The Real Junk Food Project
Every year around one third of food ends up in landfill around the world. In the UK alone this equates to approx 3.6 million tonnes every year.
When you consider that it is estimated that 8.4 million people in the UK are living in extreme poverty and are struggling to feed themselves you begin to see that that this shocking amount of food waste is not only bad for the environment, but also a shocking waste of food that could be feeding starving families.
Bellies not bins
A large amount of food waste generated in the UK comes from supermarkets discarding food that has reached it’s sell-by date. More often than not, the sell-by date precedes the use-by date and even then, the use-by date will air on the side of caution resulting in food being discarded that may not longer be worthy of selling but is very much still edible and worthy of eating.
The solution is obvious. Do not let food go to waste. Share it out amongst those in need.
It was this simple concept that inspired a young chef called Adam Smith to create a not-for-profit organisation titled ‘The Real Junk Food Project whose aim is to divert discarded supermarket food from landfill to the kitchen in order to offer meals to people in need.
The first ‘The Real Junk Food Project’ cafe was opened in Leeds in 2013 (pictured above), but today has grown into a worldwide network, feeding people in seven countries through 120 affiliated projects.
One of the most recent cafe’s to open is located in the city of Birmingham in the UK. Dibah is a volunteer at @TRJFPBrum and she explains their aims:
“Our aim is to raise the issue of food waste. We collect food that’s past it’s sell-by date from supermarkets and other food outlets 7 days a week, but we’re not a food bank.
@TRJFPBrum there’s no such thing as a free lunch. We believe this food is still worth something, so we operate a ‘Pay As You Feel’ system’ but money is not the only currency.
Whether we’re giving food out as groceries or making it into meals at one of our five community cafes, it’s affordable for everyone; the affluent, the homeless and hungry, the elderly or environmentalists. Those who are money-poor have other things to offer in return; cooking, cleaning, accounting, delivering, we have over 100 volunteers here from all walks of life. Any skill comes in handy @TRJFPBrum!”
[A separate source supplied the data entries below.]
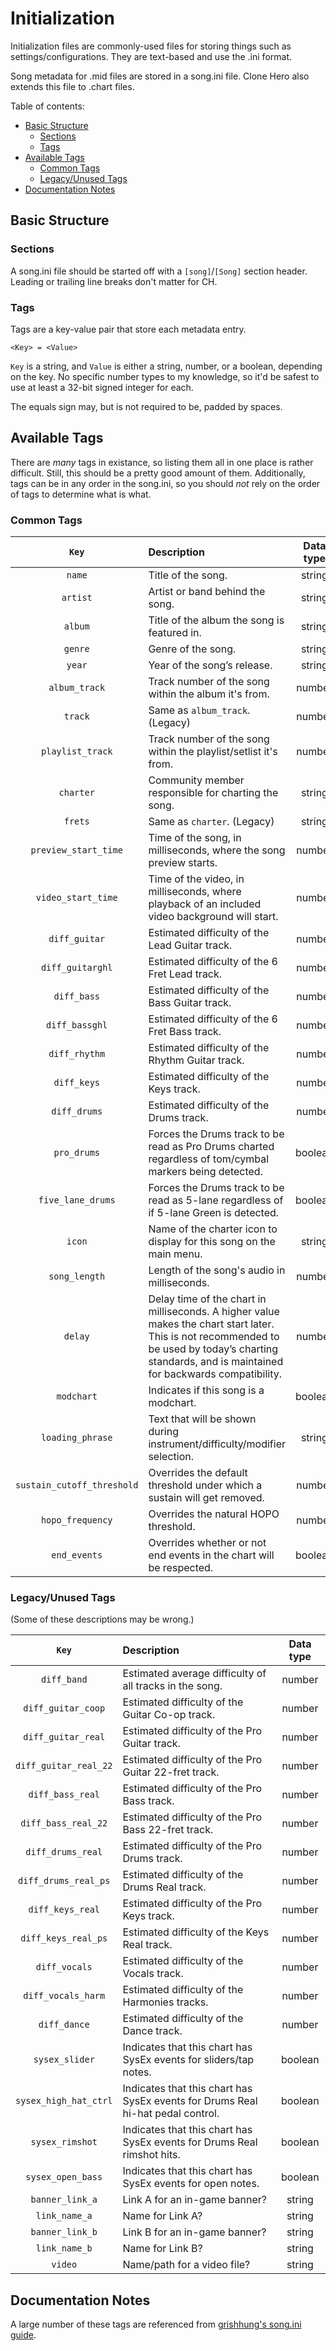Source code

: # Initialization

Initialization files are commonly-used files for storing things such as settings/configurations. They are text-based and use the .ini format.

Song metadata for .mid files are stored in a song.ini file. Clone Hero also extends this file to .chart files.

Table of contents:

- [Basic Structure](#basic-structure)
  - [Sections](#sections)
  - [Tags](#tags)
- [Available Tags](#available-tags)
  - [Common Tags](#common-tags)
  - [Legacy/Unused Tags](#legacyunused-tags)
- [Documentation Notes](#documentation-notes)

## Basic Structure

### Sections

A song.ini file should be started off with a `[song]`/`[Song]` section header. Leading or trailing line breaks don't matter for CH.

### Tags

Tags are a key-value pair that store each metadata entry.

`<Key> = <Value>`

`Key` is a string, and `Value` is either a string, number, or a boolean, depending on the key. No specific number types to my knowledge, so it'd be safest to use at least a 32-bit signed integer for each.

The equals sign may, but is not required to be, padded by spaces.

## Available Tags

There are *many* tags in existance, so listing them all in one place is rather difficult. Still, this should be a pretty good amount of them. Additionally, tags can be in any order in the song.ini, so you should *not* rely on the order of tags to determine what is what.

### Common Tags

| `Key`                      | Description                                                                                             | Data type |
| :------------------------: | :------------------------------------------------------------------------------------------------------ | :-------: |
| `name`                     | Title of the song.                                                                                      |  string   |
| `artist`                   | Artist or band behind the song.                                                                         |  string   |
| `album`                    | Title of the album the song is featured in.                                                             |  string   |
| `genre`                    | Genre of the song.                                                                                      |  string   |
| `year`                     | Year of the song’s release.                                                                             |  string   |
| `album_track`              | Track number of the song within the album it's from.                                                    |  number   |
| `track`                    | Same as `album_track`. (Legacy)                                                                         |  number   |
| `playlist_track`           | Track number of the song within the playlist/setlist it's from.                                         |  number   |
| `charter`                  | Community member responsible for charting the song.                                                     |  string   |
| `frets`                    | Same as `charter`. (Legacy)                                                                             |  string   |
| `preview_start_time`       | Time of the song, in milliseconds, where the song preview starts.                                       |  number   |
| `video_start_time`         | Time of the video, in milliseconds, where playback of an included video background will start.          |  number   |
| `diff_guitar`              | Estimated difficulty of the Lead Guitar track.                                                          |  number   |
| `diff_guitarghl`           | Estimated difficulty of the 6 Fret Lead track.                                                          |  number   |
| `diff_bass`                | Estimated difficulty of the Bass Guitar track.                                                          |  number   |
| `diff_bassghl`             | Estimated difficulty of the 6 Fret Bass track.                                                          |  number   |
| `diff_rhythm`              | Estimated difficulty of the Rhythm Guitar track.                                                        |  number   |
| `diff_keys`                | Estimated difficulty of the Keys track.                                                                 |  number   |
| `diff_drums`               | Estimated difficulty of the Drums track.                                                                |  number   |
| `pro_drums`                | Forces the Drums track to be read as Pro Drums charted regardless of tom/cymbal markers being detected. |  boolean  |
| `five_lane_drums`          | Forces the Drums track to be read as 5-lane regardless of if 5-lane Green is detected.                  |  boolean  |
| `icon`                     | Name of the charter icon to display for this song on the main menu.                                     |  string   |
| `song_length`              | Length of the song's audio in milliseconds.                                                             |  number   |
| `delay`                    | Delay time of the chart in milliseconds. A higher value makes the chart start later. This is not recommended to be used by today’s charting standards, and is maintained for backwards compatibility. |  number   |
| `modchart`                 | Indicates if this song is a modchart.                                                                   |  boolean  |
| `loading_phrase`           | Text that will be shown during instrument/difficulty/modifier selection.                                |  string   |
| `sustain_cutoff_threshold` | Overrides the default threshold under which a sustain will get removed.                                 |  number   |
| `hopo_frequency`           | Overrides the natural HOPO threshold.                                                                   |  number   |
| `end_events`               | Overrides whether or not end events in the chart will be respected.                                     |  boolean  |

### Legacy/Unused Tags

(Some of these descriptions may be wrong.)

| `Key`                 | Description                                                                     | Data type |
| :-------------------: | :------------------------------------------------------------------------------ | :-------: |
| `diff_band`           | Estimated average difficulty of all tracks in the song.                         |  number   |
| `diff_guitar_coop`    | Estimated difficulty of the Guitar Co-op track.                                 |  number   |
| `diff_guitar_real`    | Estimated difficulty of the Pro Guitar track.                                   |  number   |
| `diff_guitar_real_22` | Estimated difficulty of the Pro Guitar 22-fret track.                           |  number   |
| `diff_bass_real`      | Estimated difficulty of the Pro Bass track.                                     |  number   |
| `diff_bass_real_22`   | Estimated difficulty of the Pro Bass 22-fret track.                             |  number   |
| `diff_drums_real`     | Estimated difficulty of the Pro Drums track.                                    |  number   |
| `diff_drums_real_ps`  | Estimated difficulty of the Drums Real track.                                   |  number   |
| `diff_keys_real`      | Estimated difficulty of the Pro Keys track.                                     |  number   |
| `diff_keys_real_ps`   | Estimated difficulty of the Keys Real track.                                    |  number   |
| `diff_vocals`         | Estimated difficulty of the Vocals track.                                       |  number   |
| `diff_vocals_harm`    | Estimated difficulty of the Harmonies tracks.                                   |  number   |
| `diff_dance`          | Estimated difficulty of the Dance track.                                        |  number   |
| `sysex_slider`        | Indicates that this chart has SysEx events for sliders/tap notes.               |  boolean  |
| `sysex_high_hat_ctrl` | Indicates that this chart has SysEx events for Drums Real hi-hat pedal control. |  boolean  |
| `sysex_rimshot`       | Indicates that this chart has SysEx events for Drums Real rimshot hits.         |  boolean  |
| `sysex_open_bass`     | Indicates that this chart has SysEx events for open notes.                      |  boolean  |
| `banner_link_a`       | Link A for an in-game banner?                                                   |  string   |
| `link_name_a`         | Name for Link A?                                                                |  string   |
| `banner_link_b`       | Link B for an in-game banner?                                                   |  string   |
| `link_name_b`         | Name for Link B?                                                                |  string   |
| `video`               | Name/path for a video file?                                                     |  string   |

## Documentation Notes

A large number of these tags are referenced from [grishhung's song.ini guide](https://docs.google.com/document/d/1ped13di4LqDqhaxbCgZEMUoqnyc3gOy3Bw1FCg58FPI/edit#).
Last year in the UK alone The Real Junk Food Project intercepted around 400 tonnes of waste food. That’s enough to feed a wholesome meal to 800 thousand hungry tums.
On the surface It sounds like a huge success story but sadly not all the food they intercept makes it as far as the plate.
“It’s great that we’re feeding those in food poverty but first and foremost we’re an environmental charity. We don’t want to exist, we shouldn’t exist, but the mountain of food produced and wasted just keeps growing. Inevitably we inherit food which isn’t fit for human consumption or can’t be distributed in time before its use-by date… so a significant amount still ends up in landfill, causing enormous environmental harm.”
In order to try to combat this waste, Dibah and her colleagues decided to deploy two Ridan composters, which can be fed almost any food and they’re certainly not fussy about use-by dates!
‘We thought by composting our excess food, rather than sending it to landfill, we’d get nearer to closing the recycling loop …. and produce less pollution. The Ridans will help us to achieve that goal’..
Dibah’s so pleased she already has plans to spread the word.
“The Ridan is working really well. We need to educate people on how to reduce food waste; Birmingham could be a lot more sustainable as a city. Our long-term aim is to help our community to waste less in the first place but we also want to get local businesses interested in recycling excess food in a carbon neutral way.
We’ll be saying, “come and have a look at this, you can have one of these Ridan’s in your back yard; it composts your food waste, helps the environment and brings down your refuse bills!”